1. Put aside your realistic expectations of literature. In modern fantastical works the magical elements may be explained—introduced in a way that helps us accept them in the universe of the story we're reading. But in these fairy tales they're just given: "A little bird heard her crying and gave her three wishes...." They don't make sense in a larger scheme: why would Tom Thumb get a job to make money when he's not even big enough to carry a coin? But for once don't think about it critically this way. When someone starts telling you a joke with "A dog walks into a bar and says—," you don't protest, "Wait a minute, dogs can't talk". You just go with it, accepting the silly premises for the sake of the pay-off, the eventual punch line. Approach these stories the same way. The magical elements are not the points of the stories. They're just there as devices to get to the points: evil punished, the fun a rascal can have, the mighty brought low, wits triumphing over wealth, pretensions crushed, and other lessons learned.

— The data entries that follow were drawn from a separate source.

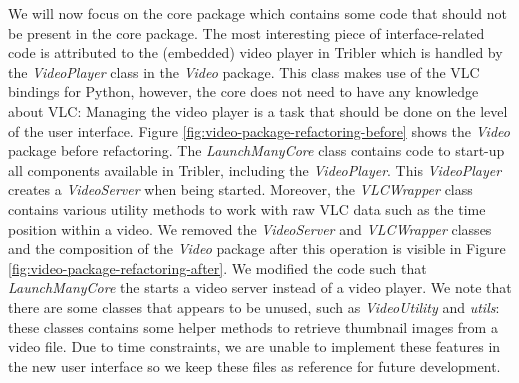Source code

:We will now focus on the core package which contains some code that should not be present in the core package. The most interesting piece of interface-related code is attributed to the (embedded) video player in Tribler which is handled by the \emph{VideoPlayer} class in the \emph{Video} package. This class makes use of the VLC bindings for Python, however, the core does not need to have any knowledge about VLC: Managing the video player is a task that should be done on the level of the user interface. Figure \ref{fig:video-package-refactoring-before} shows the \emph{Video} package before refactoring. The \emph{LaunchManyCore} class contains code to start-up all components available in Tribler, including the \emph{VideoPlayer}. This \emph{VideoPlayer} creates a \emph{VideoServer} when being started. Moreover, the \emph{VLCWrapper} class contains various utility methods to work with raw VLC data such as the time position within a video. We removed the \emph{VideoServer} and \emph{VLCWrapper} classes and the composition of the \emph{Video} package after this operation is visible in Figure \ref{fig:video-package-refactoring-after}. We modified the code such that \emph{LaunchManyCore} the starts a video server instead of a video player. We note that there are some classes that appears to be unused, such as \emph{VideoUtility} and \emph{utils}: these classes contains some helper methods to retrieve thumbnail images from a video file. Due to time constraints, we are unable to implement these features in the new user interface so we keep these files as reference for future development.

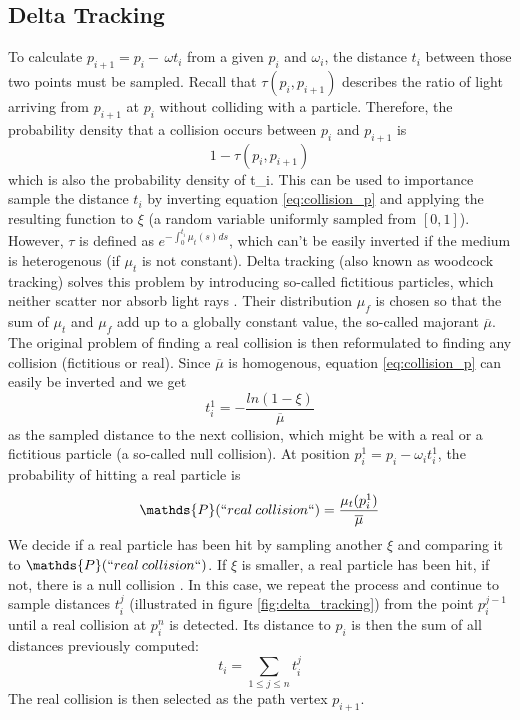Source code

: \subsection{Delta Tracking}
To calculate $p_{i+1} = p_i - \,\omega t_i$ from a given $p_i$ and $\omega_i$, the distance $t_i$ between those two points must be sampled. Recall that $\tau(p_i, p_{i+1})$ describes the ratio of light arriving from $p_{i+1}$ at $p_i$ without colliding with a particle. Therefore, the probability density \cite{wiki:Probability_density_function} that a collision occurs between $p_i$ and $p_{i+1}$ is 
\begin{equation} \label{eq:collision_p}
1 - \tau({p_i, p_{i+1}})
\end{equation}
which is also the probability density of t_i.
This can be used to importance sample \cite{osti_4167844} the distance $t_i$ by inverting equation \ref{eq:collision_p} and applying the resulting function to $\xi$  (a random variable uniformly sampled from $[0,1]$). However, $\tau$ is defined as $e^{-\int_{0}^{t_i}\mu_t(s)ds}$, which can't be easily inverted if the medium is heterogenous (if $\mu_t$ is not constant).
Delta tracking (also known as woodcock tracking) solves this problem by introducing so-called fictitious particles, which neither scatter nor absorb light rays \cite{10.1145/2661229.2661292}. Their distribution $\mu_f$ is chosen so that the sum of $\mu_t$ and $\mu_f$ add up to a globally constant value, the so-called majorant $\overline{\mu}$.
The original problem of finding a real collision is then reformulated to finding any collision (fictitious or real).
Since $\overline{\mu}$ is homogenous, equation \ref{eq:collision_p} can easily be inverted \cite{morgan-delta-tracking} and we get
\begin{equation}
t_i^1 = - \frac{ln(1 - \xi)}{\overline{\mu}}
\end{equation} 
as the sampled distance to the next collision, which might be with a real or a fictitious particle (a so-called null collision).
At position $p_i^1 = p_i - \omega_i t_i^1$, the probability of hitting a real particle is 
\begin{equation}
\mathds{P}(``real \:collision``) = \frac{\mu_t(p_i^1)}{\overline{\mu}}
\end{equation}
We decide if a real particle has been hit by sampling another $\xi$ and comparing it to $\mathds{P}(``real \:collision``)$. If $\xi$ is smaller, a real particle has been hit, if not, there is a null collision \cite{10.1145/2661229.2661292}.
In this case, we repeat the process and continue to sample distances $t_i^j$ (illustrated in figure \ref{fig:delta_tracking}) from the point $p_i ^{j-1}$ until a real collision at $p_i^n$ is detected. Its distance to $p_i$ is then the sum of all distances previously computed:
\begin{equation}
t_i = \sum_{1 \le j \le n} t_i^j
\end{equation}
The real collision is then selected as the path vertex $p_{i+1}$.


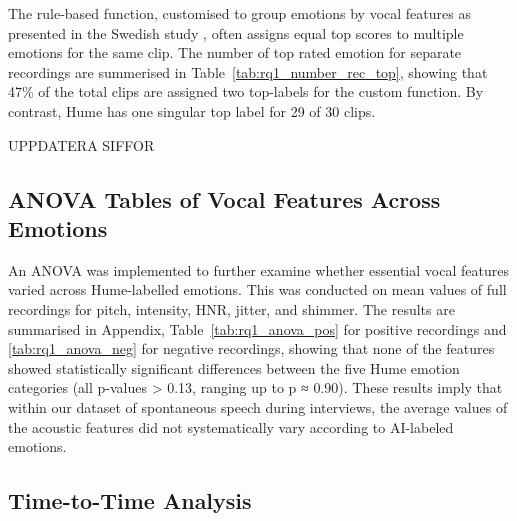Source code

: The rule-based function, customised to group emotions by vocal features as presented in the Swedish study \autocite{Ekberg2023}, often assigns equal top scores to multiple emotions for the same clip. 
The number of top rated emotion for separate recordings are summerised in Table~\ref{tab:rq1_number_rec_top}, showing that 47\% of the total clips are assigned two top-labels for the custom function. By contrast, Hume has one singular top label for 29 of 30 clips. 

\medskip

UPPDATERA SIFFOR

\medskip
    

\subsection{ANOVA Tables of Vocal Features Across Emotions}
An ANOVA was implemented to further examine whether essential vocal features varied across Hume-labelled emotions. This was conducted on mean values of full recordings for pitch, intensity, HNR, jitter, and shimmer. 
The results are summarised in Appendix, Table~\ref{tab:rq1_anova_pos} for positive recordings and \ref{tab:rq1_anova_neg} for negative recordings, 
showing that none of the features showed statistically significant differences between the five Hume emotion categories (all p-values > 0.13, ranging up to p ≈ 0.90). 
These results imply that within our dataset of spontaneous speech during interviews, the average values of the acoustic features did not systematically vary according to AI-labeled emotions. 

\subsection{Time-to-Time Analysis}



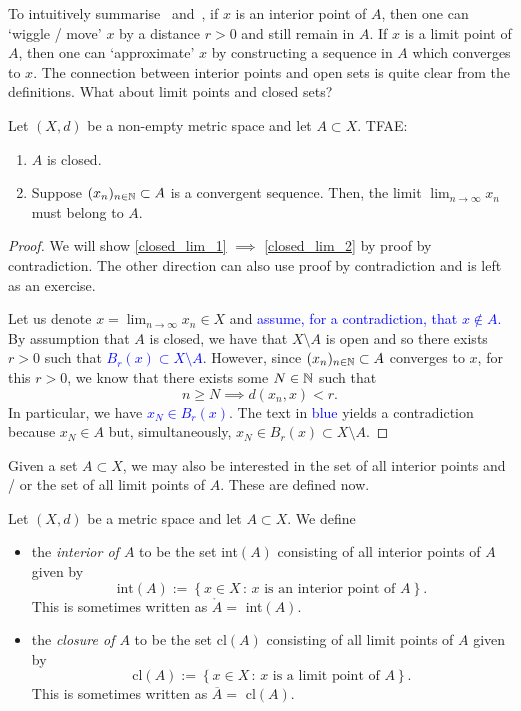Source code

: To intuitively summarise~ and~, if $x$ is an interior point of $A$, then one can `wiggle / move' $x$ by a distance $r>0$ and still remain in $A$. If $x$ is a limit point of $A$, then one can `approximate' $x$ by constructing a sequence in $A$ which converges to $x$. The connection between interior points and open sets is quite clear from the definitions. What about limit points and closed sets?
\begin{lemma}
\label{lem:closed_lim}
Let $(X,d)$ be a non-empty metric space and let $A\subset X$. TFAE:
\begin{enumerate}
	\item \label{closed_lim_1} $A$ is closed.
	\item \label{closed_lim_2} Suppose $(x_n)_{n\in\N}\subset A$ is a convergent sequence. Then, the limit $\lim_{n\to \infty}x_n$ must belong to $A$.
\end{enumerate}
\end{lemma}
\begin{proof}
We will show \ref{closed_lim_1} $\implies$ \ref{closed_lim_2} by proof by contradiction. The other direction can also use proof by contradiction and is left as an exercise.

Let us denote $x = \lim_{n\to \infty} x_n \in X$ and \textcolor{blue}{assume, for a contradiction, that $x \notin A$.} By assumption that $A$ is closed, we have that $X\setminus A$ is open and so there exists $r>0$ such that \textcolor{blue}{$B_r(x) \subset X\setminus A$}. However, since $(x_n)_{n\in\N}\subset A$ converges to $x$, for this $r>0$, we know that there exists some $N\in\N$ such that
\[
n\ge N \implies d(x_n,x)<r.
\]
In particular, we have \textcolor{blue}{$x_N \in B_r(x)$}. The text in \textcolor{blue}{blue} yields a contradiction because $x_N \in A$ but, simultaneously, $x_N \in B_r(x) \subset X\setminus A$.
\end{proof}
Given a set $A\subset X$, we may also be interested in the set of all interior points and / or the set of all limit points of $A$. These are defined now.
\begin{defn}
	\label{defn:int_clos}
	Let $(X,d)$ be a metric space and let $A\subset X$. We define
	\begin{itemize}
		\item the \textit{interior of $A$} to be the set int$(A)$ consisting of all interior points of $A$ given by
		\[
		\text{int}(A) := \left\{
		x\in X \, : \, x\text{ is an interior point of }A
		\right\}.
		\]
		This is sometimes written as $\mathring{A} = $ int$(A)$.
		\item the \textit{closure of $A$} to be the set cl$(A)$ consisting of all limit points of $A$ given by
		\[
		\text{cl}(A):= \left\{
		x\in X \, : \, x\text{ is a limit point of }A
		\right\}.
		\]
		This is sometimes written as $\overline{A} = $ cl$(A)$.
	\end{itemize}
\end{defn}
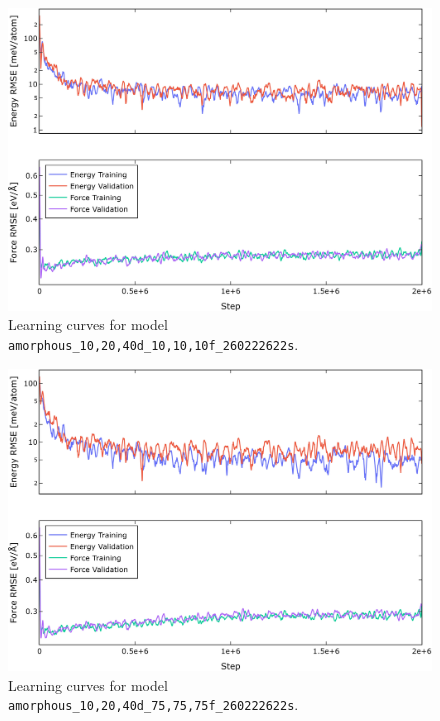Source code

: \begin{figure}
  \begin{center}
    \includegraphics[width=.8\textwidth]{
      asset/amorphous_10,20,40d_10,10,10f_260222622s_energy_force_l_curve.jpg
    }
  \end{center}
  \caption{Learning curves for model \texttt{amorphous\_10,20,40d\_10,10,10f\_260222622s}.}
  \label{fig:amorphous_10,20,40d_10,10,10f_260222622s-learning-curves}
\end{figure}

\begin{figure}
  \begin{center}
    \includegraphics[width=.8\textwidth]{
      asset/amorphous_10,20,40d_75,75,75f_260222622s_energy_force_l_curve.jpg
    }
  \end{center}
  \caption{Learning curves for model \texttt{amorphous\_10,20,40d\_75,75,75f\_260222622s}.}
  \label{fig:amorphous_10,20,40d_75,75,75f_260222622s-learning-curves}
\end{figure}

2. Don't read them all at once. They'll tend to blend together, their impact will dissipate and you'll soon forget most of them. Better to read one or two—they're mostly very short—and then put the book aside till next time. Imagine being told the stories a few every night around a hearth or as you might have gone to bed a few centuries ago. Keep dipping into them throughout your life. Many of the tales you won't get right away. Some seem too silly or too remote from your modern experience. But give these old stories time to resonate.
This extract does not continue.